Solumbra
- Type: Private
- Industry: Retail
- Founded: 1992
- Founder: Shaun Hughes
- Headquarters: Seattle, Washington, USA
- Products: Clothing
- Website: sunprecautions.com

= Solumbra =

Brand of clothing protecting from the Sun

Solumbra is a line of sun protection clothing and patented fabric that was introduced in 1992.

==History==
Shaun Hughes, a melanoma patient, developed the Solumbra line of fabric and clothing. He felt that traditional UV protection was insufficient, as he would tan through sunscreen and get sunburned through his summer clothing.

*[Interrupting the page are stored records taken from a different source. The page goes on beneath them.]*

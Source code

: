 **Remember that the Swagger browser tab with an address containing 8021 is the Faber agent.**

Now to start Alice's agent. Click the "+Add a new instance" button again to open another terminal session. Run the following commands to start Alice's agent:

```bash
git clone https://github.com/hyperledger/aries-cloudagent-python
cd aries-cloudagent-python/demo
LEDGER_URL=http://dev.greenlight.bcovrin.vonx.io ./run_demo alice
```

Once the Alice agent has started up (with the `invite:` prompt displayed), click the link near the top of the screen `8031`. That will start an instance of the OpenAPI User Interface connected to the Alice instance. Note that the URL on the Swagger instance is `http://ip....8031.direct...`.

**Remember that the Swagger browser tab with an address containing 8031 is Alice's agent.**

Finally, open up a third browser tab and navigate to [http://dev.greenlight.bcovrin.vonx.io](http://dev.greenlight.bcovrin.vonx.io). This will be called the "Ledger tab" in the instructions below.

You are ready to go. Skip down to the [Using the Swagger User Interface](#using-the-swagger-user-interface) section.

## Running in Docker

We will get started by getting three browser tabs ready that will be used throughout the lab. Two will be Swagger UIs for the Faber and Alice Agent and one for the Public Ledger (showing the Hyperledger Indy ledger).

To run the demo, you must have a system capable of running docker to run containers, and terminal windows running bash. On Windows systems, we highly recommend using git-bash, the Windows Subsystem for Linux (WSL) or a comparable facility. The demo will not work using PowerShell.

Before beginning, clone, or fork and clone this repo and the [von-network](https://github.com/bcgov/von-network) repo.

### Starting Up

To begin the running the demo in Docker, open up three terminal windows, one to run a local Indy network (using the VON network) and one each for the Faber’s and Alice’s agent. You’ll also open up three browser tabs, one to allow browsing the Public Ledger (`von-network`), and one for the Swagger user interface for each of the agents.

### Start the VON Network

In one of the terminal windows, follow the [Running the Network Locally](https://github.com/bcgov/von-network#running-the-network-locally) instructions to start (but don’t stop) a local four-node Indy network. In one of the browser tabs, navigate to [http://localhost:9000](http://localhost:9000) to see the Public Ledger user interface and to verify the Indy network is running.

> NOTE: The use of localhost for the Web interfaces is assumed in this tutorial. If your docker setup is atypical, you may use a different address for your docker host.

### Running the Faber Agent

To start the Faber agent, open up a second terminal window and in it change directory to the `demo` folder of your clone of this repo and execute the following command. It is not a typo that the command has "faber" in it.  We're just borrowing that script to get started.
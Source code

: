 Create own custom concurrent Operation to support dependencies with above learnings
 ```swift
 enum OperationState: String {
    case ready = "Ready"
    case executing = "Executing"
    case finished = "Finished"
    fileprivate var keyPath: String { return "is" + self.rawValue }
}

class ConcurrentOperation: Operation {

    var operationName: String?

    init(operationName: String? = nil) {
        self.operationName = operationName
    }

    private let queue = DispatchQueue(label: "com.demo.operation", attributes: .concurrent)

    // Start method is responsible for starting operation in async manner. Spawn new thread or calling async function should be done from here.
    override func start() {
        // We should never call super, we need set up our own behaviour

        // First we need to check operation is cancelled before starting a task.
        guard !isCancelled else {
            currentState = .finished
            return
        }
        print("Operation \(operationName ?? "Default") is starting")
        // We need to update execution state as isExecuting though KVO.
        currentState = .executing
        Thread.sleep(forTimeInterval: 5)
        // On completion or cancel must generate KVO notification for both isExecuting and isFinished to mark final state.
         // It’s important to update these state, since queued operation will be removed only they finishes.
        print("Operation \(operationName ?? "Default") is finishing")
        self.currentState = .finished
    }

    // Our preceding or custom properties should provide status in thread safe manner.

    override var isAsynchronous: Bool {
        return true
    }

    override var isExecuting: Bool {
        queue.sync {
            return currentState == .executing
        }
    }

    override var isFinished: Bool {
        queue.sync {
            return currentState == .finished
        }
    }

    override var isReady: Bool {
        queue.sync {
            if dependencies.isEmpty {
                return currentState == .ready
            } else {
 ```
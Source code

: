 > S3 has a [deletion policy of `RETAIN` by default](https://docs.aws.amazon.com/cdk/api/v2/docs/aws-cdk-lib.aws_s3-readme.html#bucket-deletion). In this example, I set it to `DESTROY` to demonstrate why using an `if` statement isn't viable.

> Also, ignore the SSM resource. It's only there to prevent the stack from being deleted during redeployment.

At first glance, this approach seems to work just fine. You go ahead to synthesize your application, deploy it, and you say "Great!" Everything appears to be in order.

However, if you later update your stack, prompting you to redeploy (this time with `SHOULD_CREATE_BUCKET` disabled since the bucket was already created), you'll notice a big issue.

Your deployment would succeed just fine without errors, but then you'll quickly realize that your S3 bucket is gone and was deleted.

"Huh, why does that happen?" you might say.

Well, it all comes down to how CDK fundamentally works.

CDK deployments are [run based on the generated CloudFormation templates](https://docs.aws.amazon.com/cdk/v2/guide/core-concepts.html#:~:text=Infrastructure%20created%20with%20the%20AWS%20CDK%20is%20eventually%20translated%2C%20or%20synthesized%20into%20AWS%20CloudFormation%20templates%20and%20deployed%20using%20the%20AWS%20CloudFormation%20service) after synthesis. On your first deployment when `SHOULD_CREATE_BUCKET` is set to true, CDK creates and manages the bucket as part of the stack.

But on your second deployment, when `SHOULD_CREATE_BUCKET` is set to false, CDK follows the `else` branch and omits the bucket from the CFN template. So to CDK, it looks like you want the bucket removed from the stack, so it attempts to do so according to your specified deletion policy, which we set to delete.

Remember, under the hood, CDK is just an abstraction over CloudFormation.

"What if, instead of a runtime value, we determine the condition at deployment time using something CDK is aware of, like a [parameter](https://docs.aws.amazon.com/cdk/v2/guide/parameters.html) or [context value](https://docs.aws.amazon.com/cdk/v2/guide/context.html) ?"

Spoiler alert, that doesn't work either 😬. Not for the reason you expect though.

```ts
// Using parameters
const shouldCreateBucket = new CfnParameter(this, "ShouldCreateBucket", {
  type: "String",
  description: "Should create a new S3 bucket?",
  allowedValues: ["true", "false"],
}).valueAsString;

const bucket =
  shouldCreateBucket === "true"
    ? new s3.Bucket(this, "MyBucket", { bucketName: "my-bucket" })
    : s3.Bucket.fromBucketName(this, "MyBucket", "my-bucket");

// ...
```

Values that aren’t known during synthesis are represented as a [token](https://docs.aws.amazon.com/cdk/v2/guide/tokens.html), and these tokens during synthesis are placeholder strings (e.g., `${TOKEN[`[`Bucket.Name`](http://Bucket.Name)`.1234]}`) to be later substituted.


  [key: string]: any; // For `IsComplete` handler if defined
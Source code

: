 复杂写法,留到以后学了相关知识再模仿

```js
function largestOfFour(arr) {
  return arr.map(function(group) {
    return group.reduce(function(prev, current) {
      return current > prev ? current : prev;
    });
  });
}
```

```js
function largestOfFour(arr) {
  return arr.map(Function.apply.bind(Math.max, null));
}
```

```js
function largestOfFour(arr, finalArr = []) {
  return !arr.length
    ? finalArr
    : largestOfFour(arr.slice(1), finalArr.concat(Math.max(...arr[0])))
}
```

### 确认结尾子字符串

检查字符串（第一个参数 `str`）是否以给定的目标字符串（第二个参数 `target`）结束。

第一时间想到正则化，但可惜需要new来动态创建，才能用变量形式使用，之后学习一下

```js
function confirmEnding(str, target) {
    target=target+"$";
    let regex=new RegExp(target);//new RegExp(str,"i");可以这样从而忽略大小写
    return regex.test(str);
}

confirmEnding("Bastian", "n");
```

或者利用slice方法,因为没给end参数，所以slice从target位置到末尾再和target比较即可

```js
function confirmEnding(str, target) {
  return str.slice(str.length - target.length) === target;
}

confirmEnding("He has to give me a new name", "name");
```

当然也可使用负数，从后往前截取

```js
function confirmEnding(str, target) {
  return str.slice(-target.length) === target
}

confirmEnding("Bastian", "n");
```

Solumbra clothing designs are based on published medical guidelines.

Solumbra entered the United States marketplace in 1992. Solumbra was reviewed under medical device regulations by the U.S. Food and Drug Administration (FDA) and Health Canada. No previous sun protective clothing had been reviewed as a medical device in the United States or Canada. The SPF rating was tested by labs to be 50+, by journalists to be 97+, and by the manufacturer to be 100+.

==Research==
R. Sayre was the lead researcher of in vitro SPF testing for traditional summer fabrics. This revealed that traditional summer clothing in North America offered less than 15 SPF protection, the minimum level recommended by doctors. These traditional summer fabrics tested between SPF 5–9 when dry and SPF 3–9 when wet. Nicholas Lowe and R Sayre followed this up with in vivo research to find that Solumbra achieved over 50 SPF when dry or wet.

In vivo research spearheaded by J Menter and Sayre, published in the Journal of the American Academy of Dermatology, showed that most mice contracted squamous cell carcinoma (SCC) skin cancers through typical summer fabrics, and mice protected by Solumbra fabrics did not incur skin cancers. Subsequent research by Menter and Sayre found that specific Solumbra fabrics provided photoprotection for mice against injury from visible light when sensitized with the photosensitizer, ALA, compared to insufficient protection by typical summer fabric.